By Ayanna Alexander, Contributing Writer
Posted 12:30 AM EST, Thurs., Feb. 16, 2017
Track star Alice Coachman made history as the first Black woman to win an Olympic Gold medalist at the 1948 London Games. Setting the high jump record at roughly 5-foot-6 and 1/8 inches, Coachman claimed the victory.
Though she broke many records in her collegiate and professional career, Coachman went on to retire Olympic veterans and assist young athletes through the Alice Coachman Track and Field Foundation, which was founded in 1994. She was also the first Black woman to endorse an international product in 1952, after Coca-Cola made her a spokesperson.
Coachman received backlash for being a black girl who excelled in the world of sports, even her own family did not support her aspirations. According to author Heather Lange, Coachman’s father felt “girls should be dainty and sit on the porch and drink tea and not do sports.”
It was because of this, Coachman said that she didn’t have many female playmates.
“I was really a boy in the sight of the other boys I was playing with,” Coachman said during a 2004 interview with NPR. “And when I look back, maybe if I hadn’t played with them, I wouldn’t have been as good as I am. That was my competition right there.”

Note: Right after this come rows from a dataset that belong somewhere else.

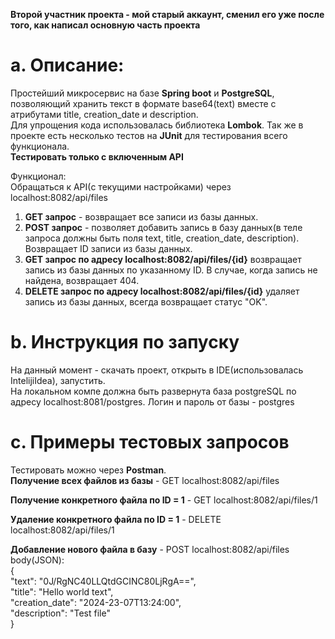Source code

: **Второй участник проекта - мой старый аккаунт, сменил его уже после того, как написал основную часть проекта**

# a. Описание:
Простейший микросервис на базе **Spring boot** и **PostgreSQL**, позволяющий хранить текст в формате base64(text) вместе с атрибутами title, creation_date и description.\
Для упрощения кода использовалась библиотека **Lombok**. Так же в проекте есть несколько тестов на **JUnit** для тестирования всего функционала.\
**Тестировать только с включенным API**

Функционал:\
Обращаться к API(с текущими настройками) через localhost:8082/api/files
1. **GET запрос** - возвращает все записи из базы данных.
2. **POST запрос** - позволяет добавить запись в базу данных(в теле запроса должны быть поля text, title, creation_date, description). Возвращает ID записи из базы данных.
3. **GET запрос по адресу localhost:8082/api/files/{id}** возвращает запись из базы данных по указанному ID. В случае, когда запись не найдена, возвращает 404.
4. **DELETE запрос по адресу localhost:8082/api/files/{id}** удаляет запись из базы данных, всегда возвращает статус "OK".
# b. Инструкция по запуску
На данный момент - скачать проект, открыть в IDE(использовалась IntelijiIdea), запустить.\
На локальном компе должна быть развернута база postgreSQL по адресу localhost:8081/postgres. Логин и пароль от базы - postgres

# c. Примеры тестовых запросов
Тестировать можно через **Postman**.\
**Получение всех файлов из базы** - GET localhost:8082/api/files

**Получение конкретного файла по ID = 1** - GET localhost:8082/api/files/1

**Удаление конкретного файла по ID = 1** - DELETE localhost:8082/api/files/1

**Добавление нового файла в базу** -
POST localhost:8082/api/files\
body(JSON):\
{\
"text": "0J/RgNC40LLQtdGCINC80LjRgA==",\
"title": "Hello world text",\
"creation_date": "2024-23-07T13:24:00",\
"description": "Test file"\
}



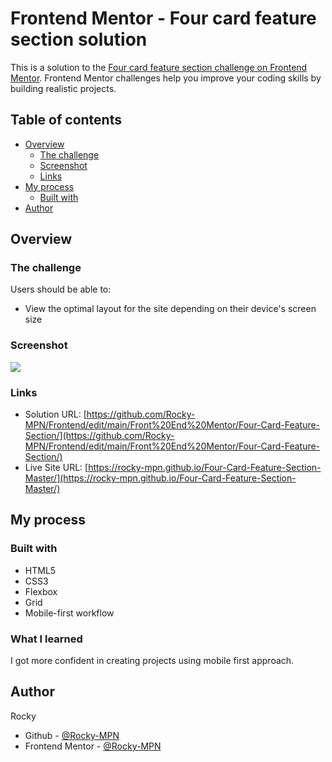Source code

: # Frontend Mentor - Four card feature section solution

This is a solution to the [Four card feature section challenge on Frontend Mentor](https://www.frontendmentor.io/challenges/four-card-feature-section-weK1eFYK). Frontend Mentor challenges help you improve your coding skills by building realistic projects. 

## Table of contents

- [Overview](#overview)
  - [The challenge](#the-challenge)
  - [Screenshot](#screenshot)
  - [Links](#links)
- [My process](#my-process)
  - [Built with](#built-with)
- [Author](#author)

## Overview

### The challenge

Users should be able to:

- View the optimal layout for the site depending on their device's screen size

### Screenshot

![](screenshot.jpg)

### Links

- Solution URL: [https://github.com/Rocky-MPN/Frontend/edit/main/Front%20End%20Mentor/Four-Card-Feature-Section/](https://github.com/Rocky-MPN/Frontend/edit/main/Front%20End%20Mentor/Four-Card-Feature-Section/)
- Live Site URL: [https://rocky-mpn.github.io/Four-Card-Feature-Section-Master/](https://rocky-mpn.github.io/Four-Card-Feature-Section-Master/)

## My process

### Built with

- HTML5
- CSS3
- Flexbox
- Grid
- Mobile-first workflow


### What I learned

I got more confident in creating projects using mobile first approach.


## Author
Rocky

- Github - [@Rocky-MPN](https://github.com/Rocky-MPN)
- Frontend Mentor - [@Rocky-MPN](hhttps://www.frontendmentor.io/profile/Rocky-MPN)
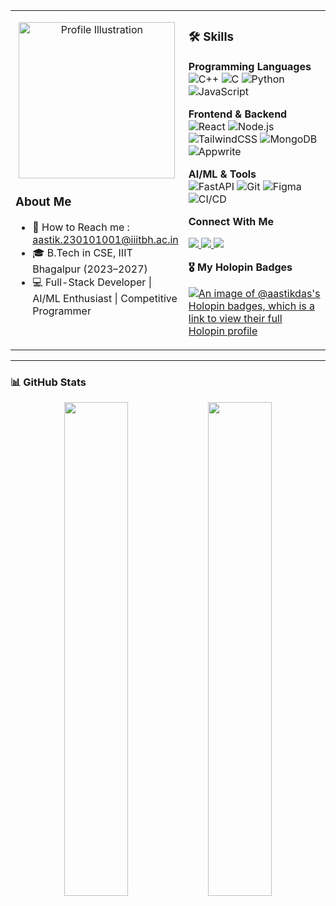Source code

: <table>
<tr>
<td width="45%" valign="top">

<p align="center">
  <img src="https://media.istockphoto.com/id/2171116816/vector/software-engineer-writing-code-on-computer-coder-programming-database-programmer-typing.jpg?s=612x612&w=0&k=20&c=Me38Ik6uodfiNku4rlULWO0FGiutnqPSvTn2KdSHed4=" alt="Profile Illustration" width="250"/>
</p>

### About Me
- 📍 How to Reach me : aastik.230101001@iiitbh.ac.in
- 🎓 B.Tech in CSE, IIIT Bhagalpur (2023–2027)  
- 💻 Full-Stack Developer | AI/ML Enthusiast | Competitive Programmer

</td>
<td width="55%" valign="top">

### 🛠 Skills

**Programming Languages**  
![C++](https://img.shields.io/badge/C++-00599C?style=for-the-badge&logo=c%2B%2B)
![C](https://img.shields.io/badge/C-555555?style=for-the-badge&logo=c)
![Python](https://img.shields.io/badge/Python-3776AB?style=for-the-badge&logo=python)
![JavaScript](https://img.shields.io/badge/JavaScript-F7DF1E?style=for-the-badge&logo=javascript)

**Frontend & Backend**  
![React](https://img.shields.io/badge/React-61DAFB?style=for-the-badge&logo=react)
![Node.js](https://img.shields.io/badge/Node.js-339933?style=for-the-badge&logo=node.js)
![TailwindCSS](https://img.shields.io/badge/TailwindCSS-06B6D4?style=for-the-badge&logo=tailwind-css)
![MongoDB](https://img.shields.io/badge/MongoDB-47A248?style=for-the-badge&logo=mongodb)
![Appwrite](https://img.shields.io/badge/Appwrite-FF4F5A?style=for-the-badge)

**AI/ML & Tools**  
![FastAPI](https://img.shields.io/badge/FastAPI-005571?style=for-the-badge)
![Git](https://img.shields.io/badge/Git-F05032?style=for-the-badge&logo=git)
![Figma](https://img.shields.io/badge/Figma-F24E1E?style=for-the-badge)
![CI/CD](https://img.shields.io/badge/CI/CD-007ACC?style=for-the-badge)

**Connect With Me**  
<p >
  <a href="https://linkedin.com/in/aastikdas">
    <img src="https://img.shields.io/badge/LinkedIn-0A66C2?style=for-the-badge&logo=linkedin"/>
  </a>
  <a href="https://instagram.com/yourprofile">
    <img src="https://img.shields.io/badge/Instagram-E4405F?style=for-the-badge&logo=instagram"/>
  </a>
  <a href="https://github.com/aastikdas">
    <img src="https://img.shields.io/badge/GitHub-181717?style=for-the-badge&logo=github"/>
  </a>
</p>
<b>🎖️ My Holopin Badges</b>


[![An image of @aastikdas's Holopin badges, which is a link to view their full Holopin profile](https://holopin.me/aastikdas)](https://holopin.io/@aastikdas)

</td>
</tr>
</table>

---

### 📊 GitHub Stats
<p align="center">
  <img src="https://github-readme-stats.vercel.app/api?username=aastikdas&show_icons=true&theme=radical" width="45%"/>
  <img src="https://github-readme-stats.vercel.app/api/top-langs/?username=aastikdas&layout=compact&theme=radical" width="45%"/>
</p>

At age 24, Coachman got her chance to compete in the 1948 London Games. After she won, she was presented the gold medal by King George VI and was honored as, not only the first black woman to win the gold medal, but also as the only American woman to win gold in track and field at the Games.
Unfortunately, she had to return to America’s reality after the games. She returned to the segregated south. During her victory ceremony in her hometown of Albany, Georgia, Coachman had to enter and exit through a side door.
Some believe Coachman wasn’t widely remembered because she couldn’t participate in Olympic Games prior to 1948, since they were cancelled. She was finally recognized at the 1996 Atlanta Olympic Games as one of the “100 greatest Olympic athletes in history”. Seven years later, she was inducted in the U.S. Olympic Hall of Fame.
Despite the lack of recognition, Coachman still felt she made a difference in the Black community. She told The New York Times that she “made a difference among the Blacks, being one of the leaders”.
“If I had gone to the games and failed, there wouldn’t be anyone to follow in my footsteps,” Coachman said.